真空技術ガイド

Technical Guide

樹脂の基礎

樹脂について

樹脂とは?

有機高分子化合物を主とする材料で、軽量かつ加工性が良く、電気絶縁性や耐薬品性にも優れています。

ただし、金属材料に比べて気体放出量が多く耐熱性も低いため、真空容器内での使用は限定的です。

樹脂の特徴

  • 汎用樹脂は安価
  • 軽量
  • 電気絶縁性が高い
  • 耐薬品性に優れる
  • 金属に比べて耐熱性が低い
  • 気体放出量が多い(一部を除く)

用途・使われる部品例

  • シール部材
  • 水冷・エアー配管
  • ガラスの代用品
  • 絶縁材料
  • 各種カバー
  • 防振・緩衝部品

材質の種類

汎用プラスチック

単純な構造の物が多く製造しやすいため、全般的に安価です。耐熱温度や機械的強度はそこまで高くありません。

ポリ塩化ビニル

 塩化ビニルを重合して得られる樹脂で、可塑剤の添加量により軟質PVCと硬質PVCに分類されます。安価で耐薬品性や電気絶縁性に優れ、加工も容易です。ただし、高温に弱く、耐熱温度は約80℃程度で、経年劣化しやすいという欠点があります。気体放出量が多いため、真空装置では主に外部の絶縁材や外装カバーなどに用いられます。

アクリル樹脂(ポリメタクリル酸メチル(PMMA))

 アクリル酸エステルまたはメタクリル酸エステルを重合した樹脂の総称で、代表例としてPMMA(ポリメタクリル酸メチル)があります。PMMAは可視光透過率が90%以上と非常に高く、ガラスよりも軽量で割れにくいため、真空度が高くない真空装置の窓材として使用されることがあります。加工が容易で、耐紫外線性や電気絶縁性にも優れますが、耐熱温度は約80℃と低く、有機溶剤に弱く、耐摩耗性も劣るという欠点があります。

フェノール樹脂(ベークライト、(紙/布)ベーク)

 熱硬化性樹脂の一種であり、高い電気絶縁性と耐熱性、硬度、耐薬品性を備えています。フェノールとホルムアルデヒドを原料に合成され、使用する触媒の違いにより、レゾール型とノボラック型に分類されます。

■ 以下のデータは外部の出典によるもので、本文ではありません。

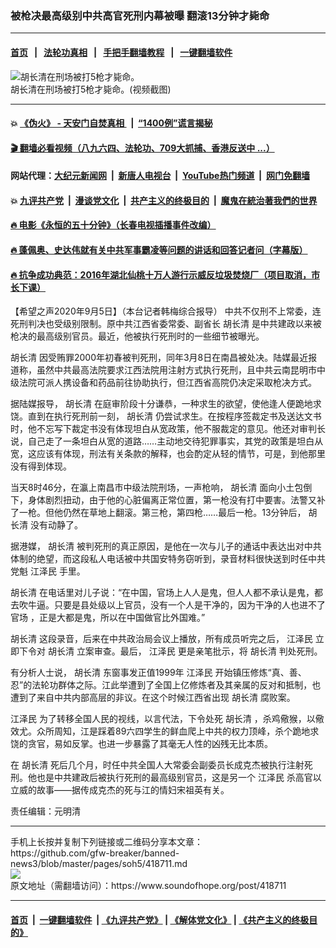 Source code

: ### 被枪决最高级别中共高官死刑内幕被曝 翻滚13分钟才毙命 
------------------------

#### [首页](https://github.com/gfw-breaker/banned-news3/blob/master/README.md) &nbsp;&nbsp;|&nbsp;&nbsp; [法轮功真相](https://github.com/begood0513/basic/blob/master/README.md)  &nbsp;&nbsp;|&nbsp;&nbsp; [手把手翻墙教程](https://github.com/gfw-breaker/guides/wiki)  &nbsp;&nbsp;|&nbsp;&nbsp; [一键翻墙软件](https://github.com/gfw-breaker/nogfw/blob/master/README.md)  



<div><img alt="胡长清在刑场被打5枪才毙命。" src="https://img.soundofhope.org/2020-09/20200902_15991095559300-1-800x450-1599353806611.jpg"/>
<br/><figcaption class="caption">
 胡长清在刑场被打5枪才毙命。(视频截图)
</figcaption></div><hr/>

#### 💥 [《伪火》 - 天安门自焚真相 ](http://141.164.51.119:10000/videos/blog/weihuo.html)&nbsp; |&nbsp; [“1400例”谎言揭秘  ](http://141.164.51.119:10000/videos/blog/jiexi1400.html)

#### [ 🎬  翻墙必看视频（八九六四、法轮功、709大抓捕、香港反送中 ...）](https://github.com/gfw-breaker/links/blob/master/banned.md)

#### 网站代理：[大纪元新闻网](http://167.172.10.89:10080/gb/) &nbsp;|&nbsp; [新唐人电视台](http://167.172.10.89:8808/gb/)  &nbsp;|&nbsp; [YouTube热门频道](http://158.247.203.241/youtube.html) &nbsp;|&nbsp; [网门免翻墙](http://158.247.203.241:11000/show.aspx?name=ogHome)

#### 💥 [九评共产党](http://141.164.51.119:10000/videos/res/jiuping/)&nbsp; |&nbsp; [漫谈党文化](http://141.164.51.119:10000/videos/res/mtdwh/)&nbsp; |&nbsp; [共产主义的终极目的](http://141.164.51.119:10000/videos/res/zjmd/)&nbsp; |&nbsp; [魔鬼在統治著我們的世界](http://141.164.51.119:10000/videos/res/TheSpecter/)  

#### [ 🔥  电影《永恒的五十分钟》（长春电视插播事件改编）](http://141.164.51.119:10000/videos/news/ComingForYou-2.html)

#### [ 🔥  蓬佩奥、史达伟就有关中共军事霸凌等问题的讲话和回答记者问（字幕版）](http://141.164.51.119:10000/videos/news/pompeo7.html)

#### [ 🔥  抗争成功典范：2016年湖北仙桃十万人游行示威反垃圾焚烧厂（项目取消，市长下课）](http://141.164.51.119:10000/videos/news/xiantao.html)

<div><div class="Content__Wrapper sc-1bvya0-0 grZQxZ">
 <p class="meta-top">
  <span class="meta">
   【希望之声2020年9月5日】（本台记者韩梅综合报导）
  </span>
  中共不仅刑不上常委，连死刑判决也受级别限制。原中共江西省委常委、副省长
  <ok href="/term/368833">
   胡长清
  </ok>
  是中共建政以来被枪决的最高级别官员。最近，他被执行死刑时的一些细节被曝光。
 </p>
 <p>
  <ok href="/term/368833">
   胡长清
  </ok>
  因受贿罪2000年初春被判死刑，同年3月8日在南昌被处决。陆媒最近报道称，虽然中共最高法院要求江西法院用注射方式执行死刑，且中共云南昆明市中级法院可派人携设备和药品前往协助执行，但江西省高院仍决定采取枪决方式。
 </p>
 <div class="AD_Embed__Wrap-sc-1xslmin-0 igMuqX module desktop">
  <div>
  </div>
 </div>
 <p>
  据陆媒报导，
  <ok href="/term/368833">
   胡长清
  </ok>
  在庭审阶段十分谦恭，一种求生的欲望，使他逢人便跪地求饶。直到在执行死刑前一刻，
  <ok href="/term/368833">
   胡长清
  </ok>
  仍尝试求生。在按程序签裁定书及送达文书时，他不忘写下裁定书没有体现坦白从宽政策，他不服裁定的意见。他还对审判长说，自己走了一条坦白从宽的道路……主动地交待犯罪事实，其党的政策是坦白从宽，这应该有体现，刑法有关条款的解释，也会酌定从轻的情节，可是，到他那里没有得到体现。
 </p>
 <p>
  当天8时46分，在瀛上南昌市中级法院刑场，一声枪响，
  <ok href="/term/368833">
   胡长清
  </ok>
  面向小土包倒下，身体剧烈扭动，由于他的心脏偏离正常位置，第一枪没有打中要害。法警又补了一枪。但他仍然在草地上翻滚。第三枪，第四枪……最后一枪。13分钟后，
  <ok href="/term/368833">
   胡长清
  </ok>
  没有动静了。
 </p>
 <p>
  据港媒，
  <ok href="/term/368833">
   胡长清
  </ok>
  被判死刑的真正原因，是他在一次与儿子的通话中表达出对中共体制的绝望，而这段私人电话被中共国安特务窃听到，录音材料很快送到时任中共党魁
  <ok href="/term/1250">
   江泽民
  </ok>
  手里。
 </p>
 <p>
  <ok href="/term/368833">
   胡长清
  </ok>
  在电话里对儿子说：“在中国，官场上人人是鬼，但人人都不承认是鬼，都去吹牛逼。只要是县处级以上官员，没有一个人是干净的，因为干净的人也进不了官场 ，正是大都是鬼，所以在中国做官比外国难。”
 </p>
 <p>
  <ok href="/term/368833">
   胡长清
  </ok>
  这段录音，后来在中共政治局会议上播放，所有成员听完之后，
  <ok href="/term/1250">
   江泽民
  </ok>
  立即下令对
  <ok href="/term/368833">
   胡长清
  </ok>
  立案审查。最后，
  <ok href="/term/1250">
   江泽民
  </ok>
  更是亲笔批示，将
  <ok href="/term/368833">
   胡长清
  </ok>
  判处死刑。
 </p>
 <p>
  有分析人士说，
  <ok href="/term/368833">
   胡长清
  </ok>
  东窗事发正值1999年
  <ok href="/term/1250">
   江泽民
  </ok>
  开始镇压修炼“真、善、忍”的法轮功群体之际。江此举遭到了全国上亿修炼者及其亲属的反对和抵制，也遭到了来自中共内部高层的非议。在这个时候江西省出现
  <ok href="/term/368833">
   胡长清
  </ok>
  腐败案。
 </p>
 <p>
  <ok href="/term/1250">
   江泽民
  </ok>
  为了转移全国人民的视线，以言代法，下令处死
  <ok href="/term/368833">
   胡长清
  </ok>
  ，杀鸡儆猴，以儆效尤。众所周知，江是踩着89六四学生的鲜血爬上中共的权力顶峰，杀个跪地求饶的贪官，易如反掌。也进一步暴露了其毫无人性的凶残无比本质。
 </p>
 <p>
  在
  <ok href="/term/368833">
   胡长清
  </ok>
  死后几个月，时任中共全国人大常委会副委员长成克杰被执行注射死刑。他也是中共建政后被执行死刑的最高级别官员，这是另一个
  <ok href="/term/1250">
   江泽民
  </ok>
  杀高官以立威的故事——据传成克杰的死与江的情妇宋祖英有关。
 </p>
 <p class="meta-btm">
  责任编辑：元明清
 </p>
</div>
</div>
<hr/>
手机上长按并复制下列链接或二维码分享本文章：<br/>
https://github.com/gfw-breaker/banned-news3/blob/master/pages/soh5/418711.md <br/>
<a href='https://github.com/gfw-breaker/banned-news3/blob/master/pages/soh5/418711.md'><img src='https://github.com/gfw-breaker/banned-news3/blob/master/pages/soh5/418711.md.png'/></a> <br/>
原文地址（需翻墙访问）：https://www.soundofhope.org/post/418711


------------------------
#### [首页](https://github.com/gfw-breaker/banned-news3/blob/master/README.md) &nbsp;|&nbsp; [一键翻墙软件](https://github.com/gfw-breaker/nogfw/blob/master/README.md) &nbsp;| [《九评共产党》](https://github.com/gfw-breaker/9ping.md/blob/master/README.md#九评之一评共产党是什么) | [《解体党文化》](https://github.com/gfw-breaker/jtdwh.md/blob/master/README.md) | [《共产主义的终极目的》](https://github.com/gfw-breaker/gczydzjmd.md/blob/master/README.md)


<img src='http://gfw-breaker.win/banned-news3/pages/soh5/418711.md' width='0px' height='0px'/>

耐熱温度は約150℃で、色は褐色や黒色が一般的です。アルカリに弱く、構造が複雑で硬化収縮率も高いため、複雑な形状の成形には不向きです。そのため、通常は紙や布などの基材と組み合わせた複合材料として使用され、高い硬度に伴う脆さを補っています。

エンジニアリングプラスチック(エンプラ)

 汎用プラスチックよりも高性能な材料で、「エンプラ」と略して呼ばれます。明確な定義はありませんが、一般には耐熱温度が100℃以上のプラスチックを指します。耐熱性、機械的強度、耐薬品性、耐摩耗性などに優れ、主に工業用途で使用される高機能材料です。

ポリカーボネート樹脂(ポリカ)

 熱可塑性プラスチックの一種で、ガラスに近い高い透明性と難燃性を備えています。最大の特徴は優れた耐衝撃性で、ガラスやアクリルよりも割れにくいため、各種カバー用途で広く使用されています。耐熱温度は約130℃で、真空装置では窓材として用いられることもあります。

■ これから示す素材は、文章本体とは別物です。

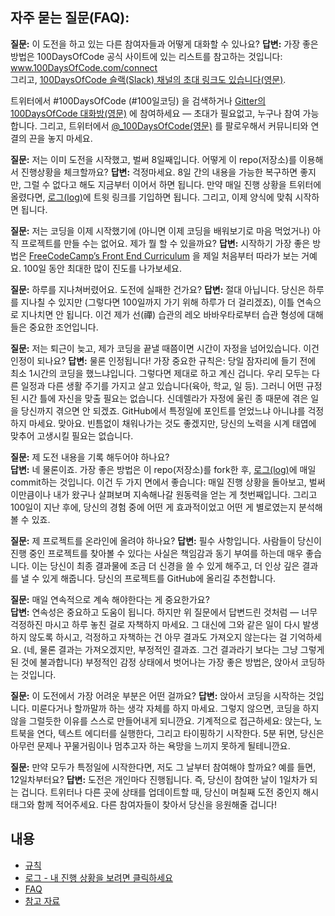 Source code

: ## 자주 묻는 질문(FAQ):
  **질문:** 이 도전을 하고 있는 다른 참여자들과 어떻게 대화할 수 있나요?
  **답변:** 가장 좋은 방법은 100DaysOfCode 공식 사이트에 있는 리스트를 참고하는 것입니다: www.100DaysOfCode.com/connect  
  그리고, [100DaysOfCode 슬랙(Slack) 채널의 초대 링크도 있습니다(영문)](https://join.slack.com/t/100xcode/shared_invite/enQtMzA2NzUyODY4MTgyLWM2NzMzYzBmZTcwOTk0MzM2YTI5OWQzM2M3ZTVjZTUyMTE0NDk3ZjdiZmExNGU5Mjg3ODgzZTQxODI3YTNjZjA).
  
  트위터에서 #100DaysOfCode (#100일코딩) 을 검색하거나 [Gitter의 100DaysOfCode 대화방(영문)](https://gitter.im/Kallaway/100DaysOfCode) 에 참여하세요 — 초대가 필요없고, 누구나 참여 가능합니다. 그리고, 트위터에서 [@_100DaysOfCode(영문)](https://twitter.com/_100DaysOfCode) 를 팔로우해서 커뮤니티와 연결의 끈을 놓지 마세요.

  **질문:** 저는 이미 도전을 시작했고, 벌써 8일째입니다. 어떻게 이 repo(저장소)를 이용해서 진행상황을 체크할까요?
  **답변:** 걱정마세요. 8일 간의 내용을 가능한 복구하면 좋지만, 그럴 수 없다고 해도 지금부터 이어서 하면 됩니다. 만약 매일 진행 상황을 트위터에 올렸다면, [로그(log)](log.md)에 트윗 링크를 기입하면 됩니다. 그리고, 이제 양식에 맞춰 시작하면 됩니다.  

  **질문:** 저는 코딩을 이제 시작했기에 (아니면 이제 코딩을 배워보기로 마음 먹었거나) 아직 프로젝트를 만들 수는 없어요. 제가 뭘 할 수 있을까요?
  **답변:** 시작하기 가장 좋은 방법은 [FreeCodeCamp’s Front End Curriculum](https://www.freecodecamp.com/) 을 제일 처음부터 따라가 보는 거예요. 100일 동안 최대한 많이 진도를 나가보세요.

  **질문:** 하루를 지나쳐버렸어요. 도전에 실패한 건가요?
  **답변:** 절대 아닙니다. 당신은 하루를 지나칠 수 있지만 (그렇다면 100일까지 가기 위해 하루가 더 걸리겠죠), 이틀 연속으로 지나치면 안 됩니다. 이건 제가 선(禪) 습관의 레오 바바우타로부터 습관 형성에 대해 들은 중요한 조언입니다.  

  **질문:** 저는 퇴근이 늦고, 제가 코딩을 끝낼 때쯤이면 시간이 자정을 넘어있습니다. 이건 인정이 되나요?
  **답변:** 물론 인정됩니다! 가장 중요한 규칙은: 당일 잠자리에 들기 전에 최소 1시간의 코딩을 했느냐입니다. 그렇다면 제대로 하고 계신 겁니다. 
  우리 모두는 다른 일정과 다른 생활 주기를 가지고 살고 있습니다(육아, 학교, 일 등). 그러니 어떤 규정된 시간 틀에 자신을 맞출 필요는 없습니다. 신데렐라가 자정에 울린 종 때문에 겪은 일을 당신까지 겪으면 안 되겠죠. 
  GitHub에서 특정일에 포인트를 얻었느냐 아니냐를 걱정하지 마세요. 맞아요. 빈틈없이 채워나가는 것도 좋겠지만, 당신의 노력을 시계 태엽에 맞추어 고생시킬 필요는 없습니다.  

  **질문:** 제 도전 내용을 기록 해두어야 하나요?  
  **답변:** 네 물론이죠. 가장 좋은 방법은 이 repo(저장소)를 fork한 후, [로그(log)](log.md)에 매일 commit하는 것입니다. 이건 두 가지 면에서 좋습니다: 매일 진행 상황을 돌아보고, 벌써 이만큼이나 내가 왔구나 살펴보며 지속해나갈 원동력을 얻는 게 첫번째입니다. 그리고 100일이 지난 후에, 당신의 경험 중에 어떤 게 효과적이었고 어떤 게 별로였는지 분석해볼 수 있죠.   

  **질문:** 제 프로젝트를 온라인에 올려야 하나요?
  **답변:** 필수 사항입니다. 사람들이 당신이 진행 중인 프로젝트를 찾아볼 수 있다는 사실은 책임감과 동기 부여를 하는데 매우 좋습니다. 이는 당신이 최종 결과물에 조금 더 신경을 쓸 수 있게 해주고, 더 인상 깊은 결과를 낼 수 있게 해줍니다. 당신의 프로젝트를 GitHub에 올리길 추천합니다. 

  **질문:** 매일 연속적으로 계속 해야한다는 게 중요한가요?  
  **답변:** 연속성은 중요하고 도움이 됩니다. 하지만 위 질문에서 답변드린 것처럼 — 너무 걱정하진 마시고 하루 놓친 걸로 자책하지 마세요. 그 대신에 그와 같은 일이 다시 발생하지 않도록 하시고, 걱정하고 자책하는 건 아무 결과도 가져오지 않는다는 걸 기억하세요. (네, 물론 결과는 가져오겠지만, 부정적인 결과죠. 그건 결과라기 보다는 그냥 그렇게 된 것에 불과합니다) 부정적인 감정 상태에서 벗어나는 가장 좋은 방법은, 앉아서 코딩하는 것입니다.
  
  **질문:** 이 도전에서 가장 어려운 부분은 어떤 걸까요?
  **답변:** 앉아서 코딩을 시작하는 것입니다. 미룬다거나 할까말까 하는 생각 자체를 하지 마세요. 그렇지 않으면, 코딩을 하지않을 그럴듯한 이유를 스스로 만들어내게 되니깐요. 기계적으로 접근하세요: 앉는다, 노트북을 연다, 텍스트 에디터를 실행한다, 그리고 타이핑하기 시작한다. 5분 뒤면, 당신은 아무런 문제나 꾸물거림이나 멈추고자 하는 욕망을 느끼지 못하게 될테니깐요.

  **질문:** 만약 모두가 특정일에 시작한다면, 저도 그 날부터 참여해야 할까요? 예를 들면, 12일차부터요?
  **답변:** 도전은 개인마다 진행됩니다. 즉, 당신이 참여한 날이 1일차가 되는 겁니다. 트위터나 다른 곳에 상태를 업데이트할 때, 당신이 며칠째 도전 중인지 해시태그와 함께 적어주세요. 다른 참여자들이 찾아서 당신을 응원해줄 겁니다!

## 내용
* [규칙](rules.md)
* [로그 - 내 진행 상황을 보려면 클릭하세요](log.md)
* [FAQ](FAQ.md)
* [참고 자료](resources.md)
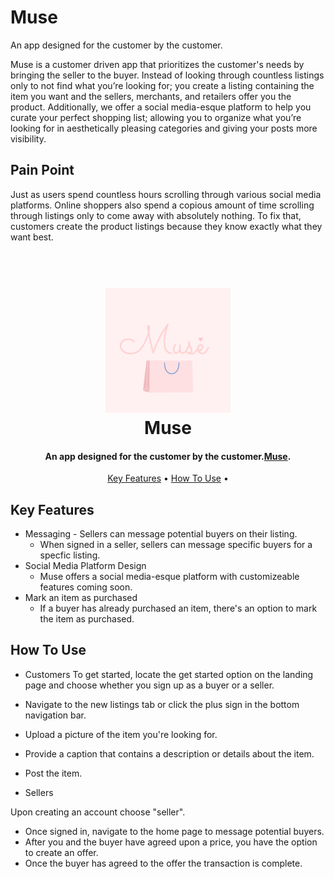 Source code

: # Muse

An app designed for the customer by the customer. 

Muse is a customer driven app that prioritizes the customer's needs by bringing the seller to the buyer. Instead of looking through countless listings only to not find what you’re looking for; you create a listing containing the item you want and the sellers, merchants, and retailers offer you the product. Additionally, we offer a social media-esque platform to help you curate your perfect shopping list; allowing you to organize what you’re looking for in aesthetically pleasing categories and giving your posts more visibility. 

## Pain Point 
Just as users spend countless hours scrolling through various social media platforms. Online shoppers also spend a copious  amount of time scrolling through listings only to come away with absolutely nothing. To fix that, customers create the product listings because they know exactly what they want best.

<h1 align="center">
  <br>
  <a href="muse-shopping.com"><img src="app/assets/images/Muse-2.png" alt="Muse" width="200"></a>
  <br>
  Muse
  <br>
</h1>

<h4 align="center">An app designed for the customer by the customer.<a href="http://muse-shopping.com" target="_blank">Muse</a>.</h4>

<p align="center">
  <a href="#key-features">Key Features</a> •
  <a href="#how-to-use">How To Use</a> •
</p>

## Key Features

* Messaging - Sellers can message potential buyers on their listing.
  - When signed in a seller, sellers can message specific buyers for a specfic listing.
* Social Media Platform Design
  - Muse offers a social media-esque platform with customizeable features coming soon.
* Mark an item as purchased
  - If a buyer has already purchased an item, there's an option to mark the item as purchased.

## How To Use

- Customers 
To get started, locate the get started option on the landing page and choose whether you sign up as a buyer or a seller. 
- Navigate to the new listings tab or click the plus sign in the bottom navigation bar.
- Upload a picture of the item you're looking for.
- Provide a caption that contains a description or details about the item.
- Post the item.

- Sellers 

Upon creating an account choose "seller".
- Once signed in, navigate to the home page to message potential buyers.
- After you and the buyer have agreed upon a price, you have the option to create an offer.
- Once the buyer has agreed to the offer the transaction is complete.
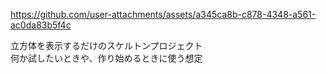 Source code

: 
https://github.com/user-attachments/assets/a345ca8b-c878-4348-a561-ac0da83b5f4c

立方体を表示するだけのスケルトンプロジェクト  
何か試したいときや、作り始めるときに使う想定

ポリアセタール樹脂(ポリオキシメチレン(POM)、ジュラコン®、デルリン®)

 強度、剛性が高く、耐摩耗性や耐クリープ性にも優れているため、繰り返しまたは長時間にわたり応力がかかる箇所での使用に適しています。吸水性が低く寸法安定性に優れるほか、有機溶剤への耐性もあります。色は白色で、耐熱温度は約100℃です。
短所としては、接着や塗装が困難であること、燃えやすいこと、強酸や強アルカリ性の溶剤に対しては耐性が低いことが挙げられます。真空装置では、摺動部品、位置決めパーツ、絶縁部材、スペーサーやカラーなどに使用されます。ガス放出が少ないため、高真空レベルの装置内部でも使用可能です。

ポリアミド樹脂(ナイロン、アラミド)

 高い靭性と耐摩耗性を持ち、耐疲労性、耐薬品性、難燃性にも優れていることから、自動車部品や産業用機器のコネクタなどに使用されます。工業用部品にはナイロン系が多く使われており、耐熱温度は200℃を超えます。吸水性が高いという欠点がありますが、補強材の添加によって物性を調整できるため、汎用性の高い材料です。

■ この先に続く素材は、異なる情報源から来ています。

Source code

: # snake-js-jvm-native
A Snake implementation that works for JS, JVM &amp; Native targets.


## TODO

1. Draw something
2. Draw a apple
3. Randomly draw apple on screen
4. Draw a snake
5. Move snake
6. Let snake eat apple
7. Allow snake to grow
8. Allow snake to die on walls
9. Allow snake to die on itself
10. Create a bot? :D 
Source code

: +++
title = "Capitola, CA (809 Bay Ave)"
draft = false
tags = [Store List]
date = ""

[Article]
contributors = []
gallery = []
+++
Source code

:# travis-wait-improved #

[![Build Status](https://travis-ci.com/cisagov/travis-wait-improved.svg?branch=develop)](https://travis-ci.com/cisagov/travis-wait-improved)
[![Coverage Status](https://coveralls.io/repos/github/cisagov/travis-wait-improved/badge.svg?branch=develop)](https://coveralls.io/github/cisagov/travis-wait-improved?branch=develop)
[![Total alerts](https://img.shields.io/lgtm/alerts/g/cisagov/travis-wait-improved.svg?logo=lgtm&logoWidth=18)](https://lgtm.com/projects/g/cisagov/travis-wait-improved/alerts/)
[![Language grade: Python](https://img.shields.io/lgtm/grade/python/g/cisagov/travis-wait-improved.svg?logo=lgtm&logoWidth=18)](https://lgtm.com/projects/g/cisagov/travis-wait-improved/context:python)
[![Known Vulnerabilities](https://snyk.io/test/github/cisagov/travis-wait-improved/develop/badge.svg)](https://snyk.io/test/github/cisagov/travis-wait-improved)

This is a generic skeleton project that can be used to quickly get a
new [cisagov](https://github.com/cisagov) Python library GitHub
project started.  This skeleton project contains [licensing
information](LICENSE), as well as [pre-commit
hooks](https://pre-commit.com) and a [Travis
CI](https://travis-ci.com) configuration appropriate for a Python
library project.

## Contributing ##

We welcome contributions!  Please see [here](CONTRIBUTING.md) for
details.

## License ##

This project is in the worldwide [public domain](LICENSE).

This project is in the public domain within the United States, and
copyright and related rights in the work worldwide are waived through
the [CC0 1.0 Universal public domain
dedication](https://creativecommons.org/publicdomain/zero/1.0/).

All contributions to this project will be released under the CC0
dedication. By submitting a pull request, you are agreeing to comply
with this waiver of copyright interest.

ポリエステル樹脂(ポリエチレンテレフタラート(PET)、PLA、PBTなど)

 ポリエステル樹脂には、ペットボトルの材料として知られるPETや、衣料用途に使われるポリエステル繊維など、さまざまな種類があります。主に熱硬化性と熱可塑性の2種類に分類されますが、エンプラとして利用されるのは熱可塑性のタイプです。

スーパーエンジニアリングプラスチック

 エンジニアリングプラスチックよりもさらに高性能で、耐熱性がおおよそ150℃以上のプラスチックを指します。高価なものが多く、主に特殊用途に使用されます。

ポリイミド(カプトン®、ベスペル®)

 商標名「カプトン」で知られるポリイミドは、−269℃の極低温から400℃の高温まで耐えられる広い使用温度範囲を持ち、優れた電気絶縁性を備えています。その特性から、フレキシブルプリント基板(FPC)の基材、鉄道・航空宇宙分野での絶縁部材、太陽電池の基板などに利用されています。半導体分野では固定用のカプトンテープとして広く使用されており、また強度にも優れているため、セラミックでは強度が不足するような箇所における高周波絶縁材としても活用されています。

ポリエーテルエーテルケトン(PEEK)

 一般にPEEK(ピーク)と呼ばれるこの材料は、連続使用温度250℃程度の高い耐熱性を持ち、金属と同等の強度を備えています。耐熱水性や耐スチーム性に優れ、気体放出量も非常に少ないことから、真空装置内でも使用可能です。さらに、多くの酸・アルカリ・有機溶剤に対して高い耐薬品性を有しますが、濃硫酸など一部の薬品には侵される可能性があるため注意が必要です。価格や加工コストは高いものの、摺動部品や電気絶縁部材など、金属の代替材料としても使用される高性能な材料です。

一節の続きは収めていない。